Your assignment ->
Repeat only the stretch of lines below that runs from the line with "that this means" through the line with "e, no trem que", unaltered.

Input records ->

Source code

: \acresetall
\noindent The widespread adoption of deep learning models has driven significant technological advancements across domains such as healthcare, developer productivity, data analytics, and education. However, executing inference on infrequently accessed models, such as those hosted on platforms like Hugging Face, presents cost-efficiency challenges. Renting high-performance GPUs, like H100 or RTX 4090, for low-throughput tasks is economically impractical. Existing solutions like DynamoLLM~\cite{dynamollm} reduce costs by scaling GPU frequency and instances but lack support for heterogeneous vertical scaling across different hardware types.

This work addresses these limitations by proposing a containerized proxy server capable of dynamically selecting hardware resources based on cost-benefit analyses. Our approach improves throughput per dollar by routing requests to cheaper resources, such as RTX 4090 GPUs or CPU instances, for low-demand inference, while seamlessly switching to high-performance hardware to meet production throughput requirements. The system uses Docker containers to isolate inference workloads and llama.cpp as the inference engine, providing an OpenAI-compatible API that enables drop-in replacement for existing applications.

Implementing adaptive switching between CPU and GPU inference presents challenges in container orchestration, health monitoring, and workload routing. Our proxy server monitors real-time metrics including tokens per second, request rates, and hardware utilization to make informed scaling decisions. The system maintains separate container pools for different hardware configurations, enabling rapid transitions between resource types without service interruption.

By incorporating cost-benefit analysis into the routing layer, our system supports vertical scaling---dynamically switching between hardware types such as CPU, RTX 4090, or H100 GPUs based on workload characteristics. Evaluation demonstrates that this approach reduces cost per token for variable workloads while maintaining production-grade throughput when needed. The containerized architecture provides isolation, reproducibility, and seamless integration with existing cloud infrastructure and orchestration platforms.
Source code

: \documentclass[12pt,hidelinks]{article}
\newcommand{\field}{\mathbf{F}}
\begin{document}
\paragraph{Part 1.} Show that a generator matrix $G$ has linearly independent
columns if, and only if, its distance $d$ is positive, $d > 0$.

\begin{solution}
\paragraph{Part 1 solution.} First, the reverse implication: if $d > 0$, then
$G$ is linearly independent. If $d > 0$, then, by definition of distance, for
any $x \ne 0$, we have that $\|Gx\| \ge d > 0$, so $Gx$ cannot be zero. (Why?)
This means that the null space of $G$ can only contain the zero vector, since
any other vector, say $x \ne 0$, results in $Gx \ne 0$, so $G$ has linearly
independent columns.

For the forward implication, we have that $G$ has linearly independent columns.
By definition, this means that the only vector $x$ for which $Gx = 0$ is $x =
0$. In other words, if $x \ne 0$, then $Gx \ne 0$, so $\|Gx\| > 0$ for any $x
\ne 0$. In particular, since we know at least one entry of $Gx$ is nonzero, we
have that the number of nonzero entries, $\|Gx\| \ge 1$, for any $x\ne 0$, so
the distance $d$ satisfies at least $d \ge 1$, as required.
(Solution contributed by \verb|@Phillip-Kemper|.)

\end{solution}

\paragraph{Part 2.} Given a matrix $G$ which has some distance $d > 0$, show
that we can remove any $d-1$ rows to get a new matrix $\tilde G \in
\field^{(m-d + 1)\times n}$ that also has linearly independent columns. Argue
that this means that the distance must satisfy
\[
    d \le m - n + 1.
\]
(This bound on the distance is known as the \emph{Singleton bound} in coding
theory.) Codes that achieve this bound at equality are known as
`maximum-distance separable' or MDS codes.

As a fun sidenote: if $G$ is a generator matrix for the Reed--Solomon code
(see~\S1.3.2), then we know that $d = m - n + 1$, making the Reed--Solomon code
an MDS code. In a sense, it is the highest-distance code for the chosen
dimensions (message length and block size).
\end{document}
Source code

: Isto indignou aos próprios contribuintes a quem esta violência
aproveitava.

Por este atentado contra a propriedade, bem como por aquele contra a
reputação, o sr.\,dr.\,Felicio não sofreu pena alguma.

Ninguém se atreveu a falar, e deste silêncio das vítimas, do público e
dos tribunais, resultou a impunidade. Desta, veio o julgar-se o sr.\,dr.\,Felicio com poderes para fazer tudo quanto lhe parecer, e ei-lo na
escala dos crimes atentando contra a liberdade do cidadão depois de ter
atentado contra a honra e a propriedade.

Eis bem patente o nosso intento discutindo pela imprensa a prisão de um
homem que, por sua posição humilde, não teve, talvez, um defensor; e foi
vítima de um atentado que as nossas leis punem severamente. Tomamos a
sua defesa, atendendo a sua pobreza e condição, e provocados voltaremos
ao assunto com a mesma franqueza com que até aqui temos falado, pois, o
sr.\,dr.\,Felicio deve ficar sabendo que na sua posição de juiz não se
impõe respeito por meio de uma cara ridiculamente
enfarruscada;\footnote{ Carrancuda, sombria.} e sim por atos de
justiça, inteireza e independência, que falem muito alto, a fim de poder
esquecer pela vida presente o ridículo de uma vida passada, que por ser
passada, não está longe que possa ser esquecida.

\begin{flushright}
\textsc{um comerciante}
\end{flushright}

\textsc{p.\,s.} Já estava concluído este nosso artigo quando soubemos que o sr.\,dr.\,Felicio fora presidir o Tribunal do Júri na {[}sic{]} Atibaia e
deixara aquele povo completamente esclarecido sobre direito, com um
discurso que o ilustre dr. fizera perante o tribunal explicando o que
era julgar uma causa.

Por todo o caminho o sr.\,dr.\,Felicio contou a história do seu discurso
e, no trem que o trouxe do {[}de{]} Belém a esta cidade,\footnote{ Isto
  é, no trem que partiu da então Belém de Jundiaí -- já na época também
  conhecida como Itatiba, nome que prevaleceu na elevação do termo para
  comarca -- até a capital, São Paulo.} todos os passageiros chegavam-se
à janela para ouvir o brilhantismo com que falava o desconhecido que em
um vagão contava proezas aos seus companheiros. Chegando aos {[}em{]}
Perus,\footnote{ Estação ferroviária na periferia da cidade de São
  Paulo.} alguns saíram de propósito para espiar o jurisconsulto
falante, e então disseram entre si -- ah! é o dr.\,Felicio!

Exercise response ->
that this means that the distance must satisfy
\[
    d \le m - n + 1.
\]
(This bound on the distance is known as the \emph{Singleton bound} in coding
theory.) Codes that achieve this bound at equality are known as
`maximum-distance separable' or MDS codes.

As a fun sidenote: if $G$ is a generator matrix for the Reed--Solomon code
(see~\S1.3.2), then we know that $d = m - n + 1$, making the Reed--Solomon code
an MDS code. In a sense, it is the highest-distance code for the chosen
dimensions (message length and block size).
\end{document}
Source code

: Isto indignou aos próprios contribuintes a quem esta violência
aproveitava.

Por este atentado contra a propriedade, bem como por aquele contra a
reputação, o sr.\,dr.\,Felicio não sofreu pena alguma.

Ninguém se atreveu a falar, e deste silêncio das vítimas, do público e
dos tribunais, resultou a impunidade. Desta, veio o julgar-se o sr.\,dr.\,Felicio com poderes para fazer tudo quanto lhe parecer, e ei-lo na
escala dos crimes atentando contra a liberdade do cidadão depois de ter
atentado contra a honra e a propriedade.

Eis bem patente o nosso intento discutindo pela imprensa a prisão de um
homem que, por sua posição humilde, não teve, talvez, um defensor; e foi
vítima de um atentado que as nossas leis punem severamente. Tomamos a
sua defesa, atendendo a sua pobreza e condição, e provocados voltaremos
ao assunto com a mesma franqueza com que até aqui temos falado, pois, o
sr.\,dr.\,Felicio deve ficar sabendo que na sua posição de juiz não se
impõe respeito por meio de uma cara ridiculamente
enfarruscada;\footnote{ Carrancuda, sombria.} e sim por atos de
justiça, inteireza e independência, que falem muito alto, a fim de poder
esquecer pela vida presente o ridículo de uma vida passada, que por ser
passada, não está longe que possa ser esquecida.

\begin{flushright}
\textsc{um comerciante}
\end{flushright}

\textsc{p.\,s.} Já estava concluído este nosso artigo quando soubemos que o sr.\,dr.\,Felicio fora presidir o Tribunal do Júri na {[}sic{]} Atibaia e
deixara aquele povo completamente esclarecido sobre direito, com um
discurso que o ilustre dr. fizera perante o tribunal explicando o que
era julgar uma causa.

Por todo o caminho o sr.\,dr.\,Felicio contou a história do seu discurso
e, no trem que o trouxe do {[}de{]} Belém a esta cidade,\footnote{ Isto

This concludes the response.